● **Task details**:
Copy the lines below word for word, skipping any image.

Document images with source code:
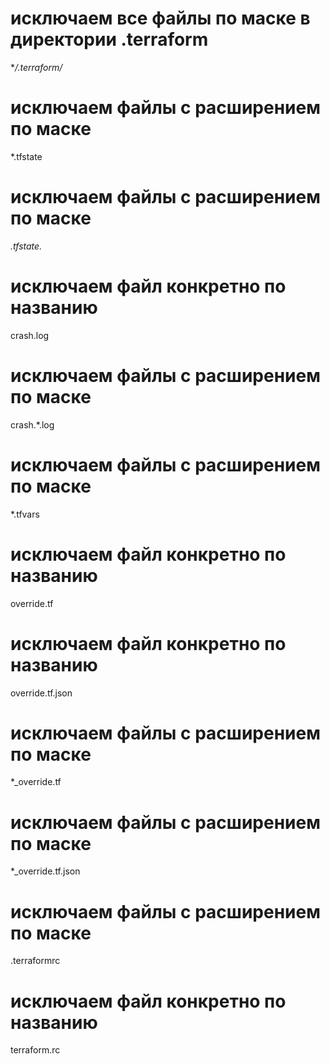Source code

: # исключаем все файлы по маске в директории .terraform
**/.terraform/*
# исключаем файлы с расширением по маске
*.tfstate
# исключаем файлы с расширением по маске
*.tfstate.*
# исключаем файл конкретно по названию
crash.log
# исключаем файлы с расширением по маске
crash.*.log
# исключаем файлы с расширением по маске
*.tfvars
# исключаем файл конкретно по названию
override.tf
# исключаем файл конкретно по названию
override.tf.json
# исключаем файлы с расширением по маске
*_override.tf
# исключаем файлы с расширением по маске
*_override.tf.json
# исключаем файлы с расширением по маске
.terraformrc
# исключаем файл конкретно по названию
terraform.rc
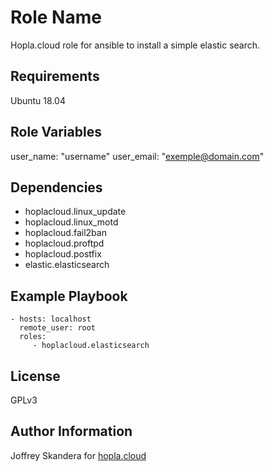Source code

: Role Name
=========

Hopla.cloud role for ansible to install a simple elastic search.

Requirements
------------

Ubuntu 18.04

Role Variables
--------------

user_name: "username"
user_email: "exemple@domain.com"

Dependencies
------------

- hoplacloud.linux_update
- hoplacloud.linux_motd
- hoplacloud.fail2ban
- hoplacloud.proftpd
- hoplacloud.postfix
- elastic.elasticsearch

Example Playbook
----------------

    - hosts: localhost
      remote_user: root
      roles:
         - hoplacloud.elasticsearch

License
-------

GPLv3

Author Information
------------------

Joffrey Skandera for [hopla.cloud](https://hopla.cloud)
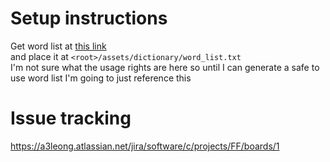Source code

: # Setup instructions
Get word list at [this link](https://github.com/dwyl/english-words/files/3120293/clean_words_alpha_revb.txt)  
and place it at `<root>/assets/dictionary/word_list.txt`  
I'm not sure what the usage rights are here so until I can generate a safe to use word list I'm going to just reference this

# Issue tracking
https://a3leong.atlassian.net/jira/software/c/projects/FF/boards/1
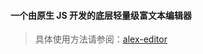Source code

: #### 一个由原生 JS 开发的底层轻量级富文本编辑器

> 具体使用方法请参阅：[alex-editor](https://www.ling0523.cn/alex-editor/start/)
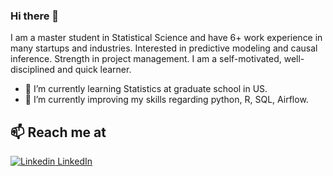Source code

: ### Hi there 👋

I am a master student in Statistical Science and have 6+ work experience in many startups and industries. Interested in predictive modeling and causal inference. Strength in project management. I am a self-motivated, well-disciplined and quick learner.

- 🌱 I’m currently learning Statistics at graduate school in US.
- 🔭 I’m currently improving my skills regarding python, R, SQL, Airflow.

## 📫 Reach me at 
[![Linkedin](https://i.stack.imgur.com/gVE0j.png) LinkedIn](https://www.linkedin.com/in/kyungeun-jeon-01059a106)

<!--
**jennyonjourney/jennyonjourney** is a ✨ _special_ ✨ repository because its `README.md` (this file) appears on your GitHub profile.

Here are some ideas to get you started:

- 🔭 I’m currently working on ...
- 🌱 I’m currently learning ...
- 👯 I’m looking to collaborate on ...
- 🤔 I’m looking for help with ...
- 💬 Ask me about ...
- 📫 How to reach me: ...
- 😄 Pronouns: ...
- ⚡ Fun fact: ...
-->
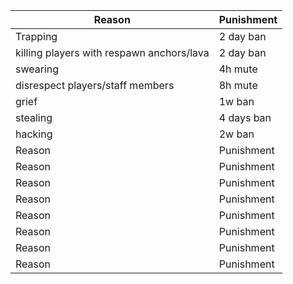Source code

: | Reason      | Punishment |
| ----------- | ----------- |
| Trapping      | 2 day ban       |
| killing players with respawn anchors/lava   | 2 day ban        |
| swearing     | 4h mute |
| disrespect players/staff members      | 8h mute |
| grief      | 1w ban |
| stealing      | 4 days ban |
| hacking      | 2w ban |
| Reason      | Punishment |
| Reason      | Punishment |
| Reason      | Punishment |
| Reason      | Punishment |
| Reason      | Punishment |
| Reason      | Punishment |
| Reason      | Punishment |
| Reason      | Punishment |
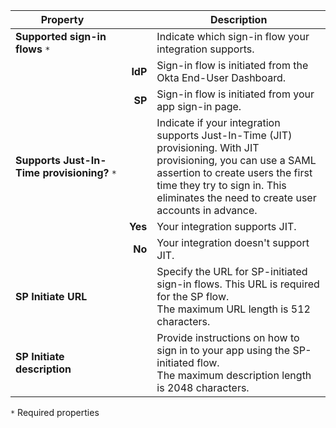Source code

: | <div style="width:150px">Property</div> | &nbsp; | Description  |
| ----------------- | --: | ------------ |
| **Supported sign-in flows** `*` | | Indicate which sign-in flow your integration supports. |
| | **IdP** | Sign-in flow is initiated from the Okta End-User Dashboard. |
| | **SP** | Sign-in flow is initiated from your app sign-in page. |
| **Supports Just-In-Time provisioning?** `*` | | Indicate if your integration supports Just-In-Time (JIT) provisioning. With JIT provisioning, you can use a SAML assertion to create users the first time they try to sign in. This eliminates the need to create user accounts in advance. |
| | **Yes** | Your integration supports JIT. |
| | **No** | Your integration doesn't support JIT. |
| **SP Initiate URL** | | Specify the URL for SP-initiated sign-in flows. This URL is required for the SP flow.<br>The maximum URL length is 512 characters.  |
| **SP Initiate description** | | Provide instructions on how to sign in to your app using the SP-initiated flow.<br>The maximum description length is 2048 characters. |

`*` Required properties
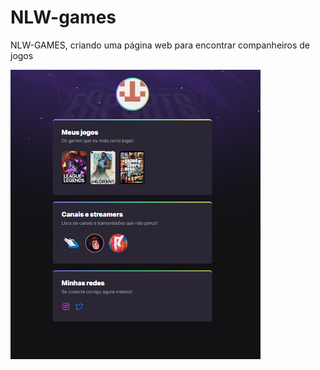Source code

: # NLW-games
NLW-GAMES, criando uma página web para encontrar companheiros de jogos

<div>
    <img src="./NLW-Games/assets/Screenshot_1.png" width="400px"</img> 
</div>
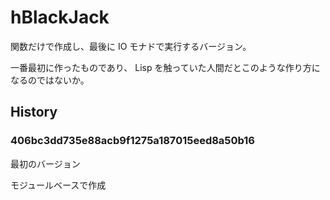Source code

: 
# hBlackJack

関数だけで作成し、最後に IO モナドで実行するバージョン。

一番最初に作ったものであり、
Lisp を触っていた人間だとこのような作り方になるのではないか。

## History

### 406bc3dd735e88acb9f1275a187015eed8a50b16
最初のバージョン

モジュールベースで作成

● **Response below**:
Source code

: # исключаем все файлы по маске в директории .terraform
**/.terraform/*
# исключаем файлы с расширением по маске
*.tfstate
# исключаем файлы с расширением по маске
*.tfstate.*
# исключаем файл конкретно по названию
crash.log
# исключаем файлы с расширением по маске
crash.*.log
# исключаем файлы с расширением по маске
*.tfvars
# исключаем файл конкретно по названию
override.tf
# исключаем файл конкретно по названию
override.tf.json
# исключаем файлы с расширением по маске
*_override.tf
# исключаем файлы с расширением по маске
*_override.tf.json
# исключаем файлы с расширением по маске
.terraformrc
# исключаем файл конкретно по названию
terraform.rc
Source code

: Role Name
=========

Hopla.cloud role for ansible to install a simple elastic search.

Requirements
------------

Ubuntu 18.04

Role Variables
--------------

user_name: "username"
user_email: "exemple@domain.com"

Dependencies
------------

- hoplacloud.linux_update
- hoplacloud.linux_motd
- hoplacloud.fail2ban
- hoplacloud.proftpd
- hoplacloud.postfix
- elastic.elasticsearch

Example Playbook
----------------

    - hosts: localhost
      remote_user: root
      roles:
         - hoplacloud.elasticsearch

License
-------

GPLv3

Author Information
------------------

Joffrey Skandera for [hopla.cloud](https://hopla.cloud)
Source code

: # Setup instructions
Get word list at [this link](https://github.com/dwyl/english-words/files/3120293/clean_words_alpha_revb.txt)  
and place it at `<root>/assets/dictionary/word_list.txt`  
I'm not sure what the usage rights are here so until I can generate a safe to use word list I'm going to just reference this

# Issue tracking
https://a3leong.atlassian.net/jira/software/c/projects/FF/boards/1
Source code

: #### 一个由原生 JS 开发的底层轻量级富文本编辑器

> 具体使用方法请参阅：[alex-editor](https://www.ling0523.cn/alex-editor/start/)
Source code

: ### Hi there 👋

I am a master student in Statistical Science and have 6+ work experience in many startups and industries. Interested in predictive modeling and causal inference. Strength in project management. I am a self-motivated, well-disciplined and quick learner.

- 🌱 I’m currently learning Statistics at graduate school in US.
- 🔭 I’m currently improving my skills regarding python, R, SQL, Airflow.

## 📫 Reach me at 
[![Linkedin](https://i.stack.imgur.com/gVE0j.png) LinkedIn](https://www.linkedin.com/in/kyungeun-jeon-01059a106)

<!--
**jennyonjourney/jennyonjourney** is a ✨ _special_ ✨ repository because its `README.md` (this file) appears on your GitHub profile.

Here are some ideas to get you started:

- 🔭 I’m currently working on ...
- 🌱 I’m currently learning ...
- 👯 I’m looking to collaborate on ...
- 🤔 I’m looking for help with ...
- 💬 Ask me about ...
- 📫 How to reach me: ...
- 😄 Pronouns: ...
- ⚡ Fun fact: ...
-->
Source code

: | Reason      | Punishment |
| ----------- | ----------- |
| Trapping      | 2 day ban       |
| killing players with respawn anchors/lava   | 2 day ban        |
| swearing     | 4h mute |
| disrespect players/staff members      | 8h mute |
| grief      | 1w ban |
| stealing      | 4 days ban |
| hacking      | 2w ban |
| Reason      | Punishment |
| Reason      | Punishment |
| Reason      | Punishment |
| Reason      | Punishment |
| Reason      | Punishment |
| Reason      | Punishment |
| Reason      | Punishment |
| Reason      | Punishment |
Source code

: | <div style="width:150px">Property</div> | &nbsp; | Description  |
| ----------------- | --: | ------------ |
| **Supported sign-in flows** `*` | | Indicate which sign-in flow your integration supports. |
| | **IdP** | Sign-in flow is initiated from the Okta End-User Dashboard. |
| | **SP** | Sign-in flow is initiated from your app sign-in page. |
| **Supports Just-In-Time provisioning?** `*` | | Indicate if your integration supports Just-In-Time (JIT) provisioning. With JIT provisioning, you can use a SAML assertion to create users the first time they try to sign in. This eliminates the need to create user accounts in advance. |
| | **Yes** | Your integration supports JIT. |
| | **No** | Your integration doesn't support JIT. |
| **SP Initiate URL** | | Specify the URL for SP-initiated sign-in flows. This URL is required for the SP flow.<br>The maximum URL length is 512 characters.  |
| **SP Initiate description** | | Provide instructions on how to sign in to your app using the SP-initiated flow.<br>The maximum description length is 2048 characters. |

`*` Required properties
Source code

: # NLW-games
NLW-GAMES, criando uma página web para encontrar companheiros de jogos

<div>
    <img src="./NLW-Games/assets/Screenshot_1.png" width="400px"</img> 
</div>
Source code

: 
# hBlackJack

関数だけで作成し、最後に IO モナドで実行するバージョン。

一番最初に作ったものであり、
Lisp を触っていた人間だとこのような作り方になるのではないか。

## History

### 406bc3dd735e88acb9f1275a187015eed8a50b16
最初のバージョン

モジュールベースで作成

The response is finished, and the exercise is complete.